Saved entries:
--- START ---
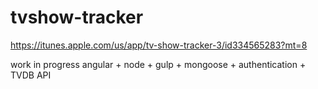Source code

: tvshow-tracker
==============

https://itunes.apple.com/us/app/tv-show-tracker-3/id334565283?mt=8

work in progress angular + node + gulp + mongoose + authentication + TVDB API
--- END ---
GOAL OF THE EXERCISE:
Each record above should be duplicated word for word, with no pictures included.

RESPONSE:
Source code

: tvshow-tracker
==============

https://itunes.apple.com/us/app/tv-show-tracker-3/id334565283?mt=8

work in progress angular + node + gulp + mongoose + authentication + TVDB API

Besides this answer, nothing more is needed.